Audio waveform → EnCodec/SoundStream → Discrete tokens → LLM

This enables truly native audio generation — the model outputs audio tokens directly, which are then decoded back to waveforms.


The “Natively Multimodal” Question

There’s an important distinction between:

1. Bolted-on multimodality: A language model with adapters to process other modalities. Image is encoded separately, projected in, LLM processes the combined sequence. Clean and practical.

2. Natively multimodal: The model is trained from scratch on all modalities simultaneously. The same weights process text, images, and audio with no separation.

GPT-4o claims to be natively multimodal — trained end-to-end on all modalities. This theoretically enables better cross-modal reasoning (the model doesn’t need to “translate” between modalities internally) and enables audio output directly from the model rather than a bolted-on TTS system.

Gemini 1.5 and 2.0 take a similar approach, pre-training on interleaved text-image-audio-video data from the start.


Video Understanding

Video is images over time — but you can’t just feed every frame (a 1-minute video at 30fps = 1800 frames).

Key strategies:

Frame sampling: Select representative frames (uniform, or keyframe detection). Process each as an image.

Temporal encoding: Add positional encodings that capture time, so the model understands frame ordering.

Video-specific models: Architectures like Video-LLaMA or InternVideo2 include temporal attention layers that let the model reason about motion and sequences.

The challenge: video is extremely token-hungry. Even at 1 frame/second with compressed visual tokens, a 10-minute video might require 10,000+ tokens — pushing context limits.


Cross-Modal Attention

Once all modalities are in the same embedding space, the standard transformer attention mechanism handles the rest. Text tokens can attend to image patches, audio frames can attend to text context — it all flows through the same attention matrix.

This is why the transformer was such a powerful unifying architecture. Given embeddings, it doesn’t care where they came from.


Real-World Multimodal Models (2024-2025)

ModelModalitiesArchitecture
GPT-4oText, Image, AudioNative multimodal
Gemini 2.0 FlashText, Image, Audio, VideoNative multimodal
Claude 3.5 SonnetText, ImageVision encoder + LLM
LLaVA 1.6Text, ImageCLIP + Vicuna
Qwen-VLText, ImageViT + Qwen LLM
Phi-3.5 VisionText, ImageCLIP + Phi

What Multimodal Models Still Struggle With

Spatial reasoning: Counting objects, understanding left/right relationships, precise localization.

Fine-grained detail: Small text, low-resolution portions of images, subtle visual differences.

Long video: Maintaining coherent understanding across many minutes of footage.

Audio-visual sync: Understanding that the person speaking in the video is the same as the face on screen.

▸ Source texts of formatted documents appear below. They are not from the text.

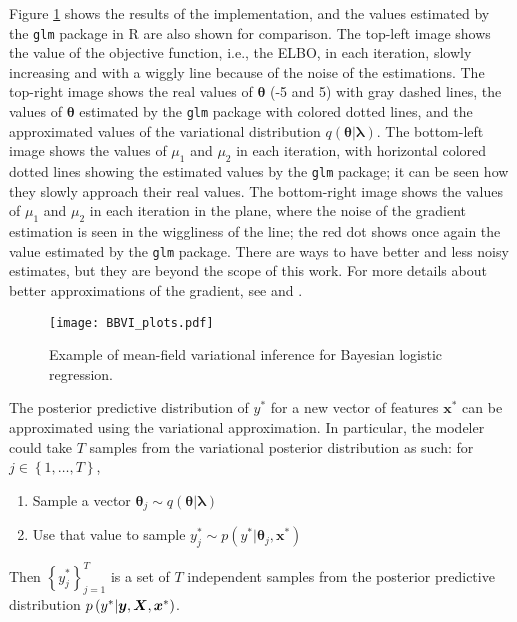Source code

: Figure \ref{fig:BBVI_plots} shows the results of the implementation, and the values estimated by the \texttt{glm} package in R are also shown for comparison. The top-left image shows the value of the objective function, i.e., the ELBO, in each iteration, slowly increasing and with a wiggly line because of the noise of the estimations. The top-right image shows the real values of $\boldsymbol{\theta}$ (-5 and 5) with gray dashed lines, the values of $\boldsymbol{\theta}$ estimated by the \texttt{glm} package with colored dotted lines, and the approximated values of the variational distribution $q(\boldsymbol{\theta} | \boldsymbol{\lambda})$.
The bottom-left image shows the values of $\mu_1$ and $\mu_2$ in each iteration, with horizontal colored dotted lines showing the estimated values by the \texttt{glm} package; it can be seen how they slowly approach their real values.
The bottom-right image shows the values of $\mu_1$ and $\mu_2$ in each iteration in the plane, where the noise of the gradient estimation is seen in the wiggliness of the line; the red dot shows once again the value estimated by the \texttt{glm} package.
There are ways to have better and less noisy estimates, but they are beyond the scope of this work. For more details about better approximations of the gradient, see \cite{kucukelbir2017automatic} and \cite{ranganath2014black}.

\begin{figure}[H]
    \centering
    \texttt{[image: BBVI\_plots.pdf]}
    \caption{Example of mean-field variational inference for Bayesian logistic regression.}
    \label{fig:BBVI_plots}
\end{figure}

The posterior predictive distribution of $y^*$ for a new vector of features $\boldsymbol{x}^*$ can be approximated using the variational approximation. In particular, the modeler could take $T$ samples from the variational posterior distribution as such: for $j \in \left\{ 1, \ldots, T \right\}$,
\begin{enumerate}
  \item Sample a vector $\boldsymbol{\theta}_j \sim q(\boldsymbol{\theta} | \boldsymbol{\lambda})$
  \item Use that value to sample $y_j^* \sim p(y^* | \boldsymbol{\theta}_j, \boldsymbol{x}^*)$
\end{enumerate}
Then $\left\{ y_j^* \right\}_{j = 1}^T$ is a set of $T$ independent samples from the posterior predictive distribution $p\left( y^* | \boldsymbol{y}, \boldsymbol{X}, \boldsymbol{x}^* \right)$.
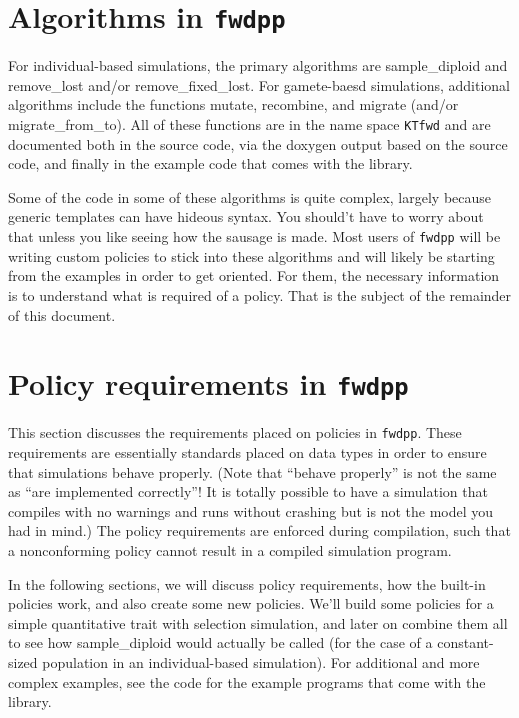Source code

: \documentclass{article}
\begin{document}
\section{Algorithms in \texttt{fwdpp}}
For individual-based simulations, the primary algorithms are sample\_diploid and remove\_lost and/or remove\_fixed\_lost.  For gamete-baesd simulations, additional algorithms include the functions mutate, recombine, and migrate (and/or migrate\_from\_to).  All of these functions are in the name space \texttt{KTfwd} and are documented both in the source code, via the doxygen output based on the source code, and finally in the example code that comes with the library.

Some of the code in some of these algorithms is quite complex, largely because generic templates can have hideous syntax.  You should't have to worry about that unless you like seeing how the sausage is made.  Most users of \texttt{fwdpp} will be writing custom policies to stick into these algorithms and will likely be starting from the examples in order to get oriented.  For them, the necessary information is to understand what is required of a policy.  That is the subject of the remainder of this document.

\section{Policy requirements in \texttt{fwdpp}}
This section discusses the requirements placed on policies in \texttt{fwdpp}.  These requirements are essentially standards placed on data types in order to ensure that simulations behave properly. (Note that ``behave properly'' is not the same as ``are implemented correctly''!  It is totally possible to have a simulation that compiles with no warnings and runs without crashing but is not the model you had in mind.)  The policy requirements are enforced during compilation, such that a nonconforming policy cannot result in a compiled simulation program.

In the following sections, we will discuss policy requirements, how the built-in policies work, and also create some new policies.  We'll build some policies for a simple quantitative trait with selection simulation, and later on combine them all to see how sample\_diploid would actually be called (for the case of a constant-sized population in an individual-based simulation).  For additional and more complex examples, see the code for the example programs that come with the library.
\end{document}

Hallucination: Multimodal models can hallucinate image content just as readily as text content — sometimes more so, because evaluation is harder.


The Direction of Travel

The trajectory is clear: modalities will continue to collapse into unified models. The question isn’t whether future AI will be multimodal — it’s how seamlessly the boundaries will dissolve.

Native multimodal training, more efficient visual tokenization, and better temporal understanding for video are the active research frontiers. By the time you read this, the state of the art has probably moved again.

That’s multimodal AI: a field that’s perpetually mid-sentence.